My first novel bombed spectacularly. This was about 20 years ago. Everything went wrong. First my editor quit after which my publishing house kinda-sorta forgot I existed. Orphaned was the word they used. Since nobody gave a damn, I at least got to choose my own book cover. The photograph I selected showed this kid—he looked maybe 14—standing in front of a Ferris wheel and hitting a cigarette while staring at something off camera with his undivided motherfucking attention. What was that kid staring at so intently? You couldn’t tell—just to look at the photo you couldn’t—it was a mystery—but I knew what he was staring at because I’d come across the photograph inside a Whitney exhibit called “Carnival Strippers.”
I’d sold that novel for three grand in an age when young writers were scoring obscene windfalls. Even my own publishing house had just allegedly paid a high six-figure deal to this other first-time author named Manil Suri. Our novels were coming out at the same time, and you can probably guess which novel our publishing house tirelessly promoted and which novel they couldn’t have picked out of a police line-up. I kept throwing darts at Manil Suri until the reviews for my novel started coming in. And, boy, there were lots of them, a shit ton, like 40 straight good-to-glowing ones I incessantly reread and could quote at length. I thought I was a made man, but, no, the reviews didn’t matter much because bookstores hadn’t ordered my hardback—they’d all ordered Manil Suri’s instead.

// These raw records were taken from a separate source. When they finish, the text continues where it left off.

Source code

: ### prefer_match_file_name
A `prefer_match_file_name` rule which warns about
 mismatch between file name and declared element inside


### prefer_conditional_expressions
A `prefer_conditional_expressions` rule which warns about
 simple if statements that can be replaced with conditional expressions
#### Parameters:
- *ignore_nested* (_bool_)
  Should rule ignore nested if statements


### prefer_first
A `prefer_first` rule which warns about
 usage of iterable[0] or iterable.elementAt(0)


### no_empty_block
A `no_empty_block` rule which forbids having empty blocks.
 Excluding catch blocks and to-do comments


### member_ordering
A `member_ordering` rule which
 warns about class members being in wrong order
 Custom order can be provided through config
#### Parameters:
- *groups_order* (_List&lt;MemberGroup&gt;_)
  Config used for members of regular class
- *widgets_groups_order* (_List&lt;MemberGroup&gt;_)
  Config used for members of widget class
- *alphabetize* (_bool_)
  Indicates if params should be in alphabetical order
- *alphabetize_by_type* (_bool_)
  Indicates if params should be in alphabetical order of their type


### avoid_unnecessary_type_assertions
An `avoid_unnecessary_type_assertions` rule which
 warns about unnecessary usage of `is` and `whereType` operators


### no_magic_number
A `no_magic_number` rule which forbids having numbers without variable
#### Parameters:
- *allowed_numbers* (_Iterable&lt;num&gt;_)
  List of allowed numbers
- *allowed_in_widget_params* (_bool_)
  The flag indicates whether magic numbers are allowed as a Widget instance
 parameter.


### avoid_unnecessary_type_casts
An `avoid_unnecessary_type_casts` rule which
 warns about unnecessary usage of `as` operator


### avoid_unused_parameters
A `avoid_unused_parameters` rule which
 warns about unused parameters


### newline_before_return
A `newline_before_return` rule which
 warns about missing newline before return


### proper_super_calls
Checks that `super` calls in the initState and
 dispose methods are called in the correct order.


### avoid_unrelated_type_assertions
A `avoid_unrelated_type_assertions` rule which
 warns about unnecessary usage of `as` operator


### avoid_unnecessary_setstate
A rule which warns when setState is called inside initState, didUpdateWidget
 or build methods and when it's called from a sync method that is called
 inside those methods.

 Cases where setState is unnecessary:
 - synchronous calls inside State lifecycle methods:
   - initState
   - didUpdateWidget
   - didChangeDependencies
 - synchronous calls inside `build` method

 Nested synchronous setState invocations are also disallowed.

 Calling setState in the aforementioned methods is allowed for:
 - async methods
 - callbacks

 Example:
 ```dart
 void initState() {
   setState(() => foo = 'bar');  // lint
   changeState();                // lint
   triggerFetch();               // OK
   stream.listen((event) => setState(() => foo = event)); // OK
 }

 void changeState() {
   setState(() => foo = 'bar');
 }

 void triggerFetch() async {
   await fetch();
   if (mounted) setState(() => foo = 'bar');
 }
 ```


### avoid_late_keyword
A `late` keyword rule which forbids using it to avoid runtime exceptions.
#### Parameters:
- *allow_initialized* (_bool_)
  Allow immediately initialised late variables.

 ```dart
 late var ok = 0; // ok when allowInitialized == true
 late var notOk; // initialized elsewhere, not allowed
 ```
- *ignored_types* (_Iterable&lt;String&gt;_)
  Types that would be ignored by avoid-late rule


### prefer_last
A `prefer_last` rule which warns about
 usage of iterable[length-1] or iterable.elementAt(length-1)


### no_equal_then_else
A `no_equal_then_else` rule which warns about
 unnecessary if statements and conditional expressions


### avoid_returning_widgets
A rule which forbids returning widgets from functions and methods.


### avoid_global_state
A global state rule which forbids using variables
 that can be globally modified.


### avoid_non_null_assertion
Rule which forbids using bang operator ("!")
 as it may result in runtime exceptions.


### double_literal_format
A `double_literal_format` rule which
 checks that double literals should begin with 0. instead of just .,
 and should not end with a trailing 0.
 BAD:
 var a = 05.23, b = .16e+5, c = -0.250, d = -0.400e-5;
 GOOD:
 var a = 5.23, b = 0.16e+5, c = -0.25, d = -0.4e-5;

The reviews did at least cause my publishing house to realize I existed. They introduced themselves and the head of the house called me into his office to chit chat. A senior editor took me under wing and got behind my upcoming paperback. We were about to move product. “Look out, Manil!” I thought. A new book cover was designed. I think it fair to describe the new cover as gaudy if not confectionery with the book title done up in motherfucking skywriting.

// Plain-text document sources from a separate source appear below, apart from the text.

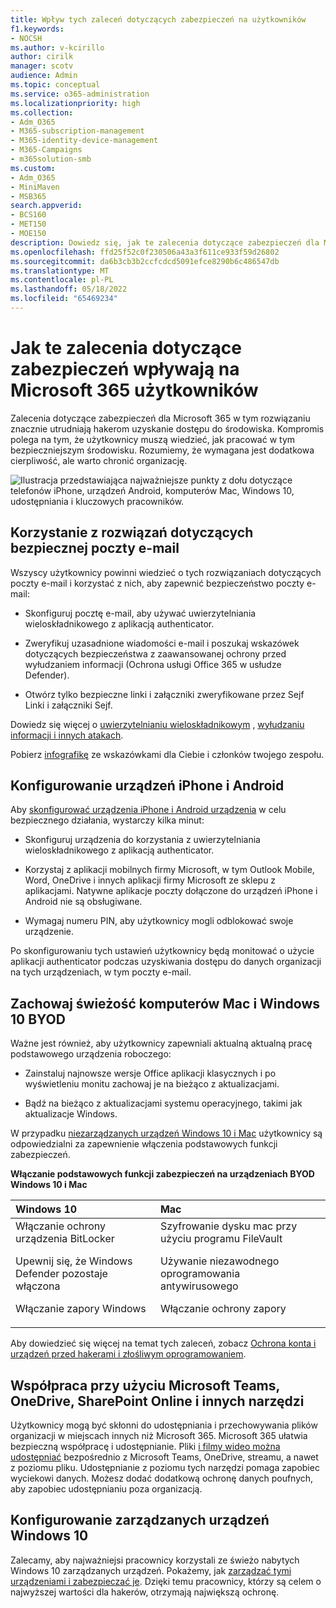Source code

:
 ```yaml
---
title: Wpływ tych zaleceń dotyczących zabezpieczeń na użytkowników
f1.keywords:
- NOCSH
ms.author: v-kcirillo
author: cirilk
manager: scotv
audience: Admin
ms.topic: conceptual
ms.service: o365-administration
ms.localizationpriority: high
ms.collection:
- Adm_O365
- M365-subscription-management
- M365-identity-device-management
- M365-Campaigns
- m365solution-smb
ms.custom:
- Adm_O365
- MiniMaven
- MSB365
search.appverid:
- BCS160
- MET150
- MOE150
description: Dowiedz się, jak te zalecenia dotyczące zabezpieczeń dla Microsoft 365 Business Premium wpływają na użytkowników i chronią dane.
ms.openlocfilehash: ffd25f52c0f230506a43a3f611ce933f59d26802
ms.sourcegitcommit: da6b3cb3b2ccfcdcd5091efce8290b6c486547db
ms.translationtype: MT
ms.contentlocale: pl-PL
ms.lasthandoff: 05/18/2022
ms.locfileid: "65469234"
---
```

# <a name="how-these-security-recommendations-affect-your-microsoft-365-users"></a>Jak te zalecenia dotyczące zabezpieczeń wpływają na Microsoft 365 użytkowników

Zalecenia dotyczące zabezpieczeń dla Microsoft 365 w tym rozwiązaniu znacznie utrudniają hakerom uzyskanie dostępu do środowiska. Kompromis polega na tym, że użytkownicy muszą wiedzieć, jak pracować w tym bezpieczniejszym środowisku. Rozumiemy, że wymagana jest dodatkowa cierpliwość, ale warto chronić organizację.

![Ilustracja przedstawiająca najważniejsze punkty z dołu dotyczące telefonów iPhone, urządzeń Android, komputerów Mac, Windows 10, udostępniania i kluczowych pracowników.](../media/M365-democracy-Users_900px.png)

## <a name="use-secure-email-practices"></a>Korzystanie z rozwiązań dotyczących bezpiecznej poczty e-mail

Wszyscy użytkownicy powinni wiedzieć o tych rozwiązaniach dotyczących poczty e-mail i korzystać z nich, aby zapewnić bezpieczeństwo poczty e-mail:

- Skonfiguruj pocztę e-mail, aby używać uwierzytelniania wieloskładnikowego z aplikacją authenticator.

- Zweryfikuj uzasadnione wiadomości e-mail i poszukaj wskazówek dotyczących bezpieczeństwa z zaawansowanej ochrony przed wyłudzaniem informacji (Ochrona usługi Office 365 w usłudze Defender).

- Otwórz tylko bezpieczne linki i załączniki zweryfikowane przez Sejf Linki i załączniki Sejf.

Dowiedz się więcej o [uwierzytelnianiu wieloskładnikowym](m365bp-multifactor-authentication.md) , [wyłudzaniu informacji i innych atakach](avoid-phishing-and-attacks.md).

Pobierz [infografikę](m365-campaigns-protect-campaign-infographic.md) ze wskazówkami dla Ciebie i członków twojego zespołu.

## <a name="set-up-iphones-and-android-devices"></a>Konfigurowanie urządzeń iPhone i Android

Aby [skonfigurować urządzenia iPhone i Android urządzenia](../business/set-up-mobile-devices.md) w celu bezpiecznego działania, wystarczy kilka minut:

- Skonfiguruj urządzenia do korzystania z uwierzytelniania wieloskładnikowego z aplikacją authenticator.

- Korzystaj z aplikacji mobilnych firmy Microsoft, w tym Outlook Mobile, Word, OneDrive i innych aplikacji firmy Microsoft ze sklepu z aplikacjami. Natywne aplikacje poczty dołączone do urządzeń iPhone i Android nie są obsługiwane. 

- Wymagaj numeru PIN, aby użytkownicy mogli odblokować swoje urządzenie.

Po skonfigurowaniu tych ustawień użytkownicy będą monitować o użycie aplikacji authenticator podczas uzyskiwania dostępu do danych organizacji na tych urządzeniach, w tym poczty e-mail.

## <a name="keep-byod-macs-and-windows-10-pcs-fresh"></a>Zachowaj świeżość komputerów Mac i Windows 10 BYOD

Ważne jest również, aby użytkownicy zapewniali aktualną aktualną pracę podstawowego urządzenia roboczego:

- Zainstaluj najnowsze wersje Office aplikacji klasycznych i po wyświetleniu monitu zachowaj je na bieżąco z aktualizacjami.

- Bądź na bieżąco z aktualizacjami systemu operacyjnego, takimi jak aktualizacje Windows.

W przypadku [niezarządzanych urządzeń Windows 10 i Mac](m365bp-protect-pcs-macs.md) użytkownicy są odpowiedzialni za zapewnienie włączenia podstawowych funkcji zabezpieczeń.

**Włączanie podstawowych funkcji zabezpieczeń na urządzeniach BYOD Windows 10 i Mac**

|**Windows 10**|**Mac**|
|:-----|:------|
|Włączanie ochrony urządzenia BitLocker<p><p> Upewnij się, że Windows Defender pozostaje włączona <p>Włączanie zapory Windows| Szyfrowanie dysku mac przy użyciu programu FileVault <p><p>Używanie niezawodnego oprogramowania antywirusowego <p>Włączanie ochrony zapory|

Aby dowiedzieć się więcej na temat tych zaleceń, zobacz [Ochrona konta i urządzeń przed hakerami i złośliwym oprogramowaniem](https://support.office.com/article/Protect-your-account-and-devices-from-hackers-and-malware-066d6216-a56b-4f90-9af3-b3a1e9a327d6#ID0EAABAAA=Windows_10).

## <a name="collaborate-using-microsoft-teams-onedrive-sharepoint-online-and-other-tools"></a>Współpraca przy użyciu Microsoft Teams, OneDrive, SharePoint Online i innych narzędzi

Użytkownicy mogą być skłonni do udostępniania i przechowywania plików organizacji w miejscach innych niż Microsoft 365. Microsoft 365 ułatwia bezpieczną współpracę i udostępnianie. Pliki [i filmy wideo można udostępniać](share-files-and-videos.md) bezpośrednio z Microsoft Teams, OneDrive, streamu, a nawet z poziomu pliku. Udostępnianie z poziomu tych narzędzi pomaga zapobiec wyciekowi danych. Możesz dodać dodatkową ochronę danych poufnych, aby zapobiec udostępnianiu poza organizacją.

## <a name="set-up-managed-windows-10-devices"></a>Konfigurowanie zarządzanych urządzeń Windows 10

Zalecamy, aby najważniejsi pracownicy korzystali ze świeżo nabytych Windows 10 zarządzanych urządzeń. Pokażemy, jak [zarządzać tymi urządzeniami i zabezpieczać je](../business/set-up-windows-devices.md?toc=/microsoft-365/campaigns/toc.json). Dzięki temu pracownicy, którzy są celem o najwyższej wartości dla hakerów, otrzymają największą ochronę.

When my new editor took me to lunch at the oyster bar in Grand Central, my plan was to lobby for the old book cover. Being from Mississippi, I’d never been to a restaurant with different-type oysters—I thought all oysters were gulf oysters—and I ended up ordering the ones with the coolest name, which was also how I chose horses at the track. The oysters that arrived were small and darkly colored like wet stones. I would love to see a video of me trying to choke them down while holding a conversation with my new editor. I’d ordered a dozen of whatever horrible type oysters these were that tasted like dirt mixed with manure and insecticide. I was too worried about hurling onto the tabletop to even mention book covers.

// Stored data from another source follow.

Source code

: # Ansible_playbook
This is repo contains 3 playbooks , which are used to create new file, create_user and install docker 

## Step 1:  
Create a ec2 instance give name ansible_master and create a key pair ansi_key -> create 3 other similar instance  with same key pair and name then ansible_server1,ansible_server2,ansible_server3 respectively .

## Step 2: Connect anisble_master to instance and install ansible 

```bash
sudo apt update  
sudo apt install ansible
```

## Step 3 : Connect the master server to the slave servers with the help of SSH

Two weeks later I had another chance to broach the subject. This time my new editor had invited me to lunch at some hipster restaurant where I impressed her by gawking over the $12 sticker price on a patty melt. I couldn’t get over that. I was like twelve bucks for a patty melt! After I ate my twelve-dollar patty melt my editor talked me into ordering some kind of herbal tea with a dead sea urchin floating in it. Actually all she did was mention that some people claimed sea-urchin tea got you high. So I immediately ordered it. It didn’t get me high, but it did make me bed-ridden ill for the rest of that day. I liked my new editor, but we seemed star-crossed, and of course I couldn’t dismiss the possibility she was trying to poison me. In the end, the confectionery book cover prevailed, but that’s not why the paperback bombed so badly.
It was the worst year for book sales since the Civil War. My paperback sold nine copies.I’d moved to New York to be near my Upper East Side girlfriend. Her part of Manhattan reminded me a cruise ship. This was under fucking Giuliani’s stop-and-frisk Nazi warm up routine. I lived in the Lower East Side where it was still noisy and ugly and dirty and half dangerous. I liked how the bars didn’t have names and how late at night I could stagger home by following the Twin Towers to my tenement. But I couldn’t land a job in Manhattan and ran out of savings and had to move back to my old job bartending in Vermont.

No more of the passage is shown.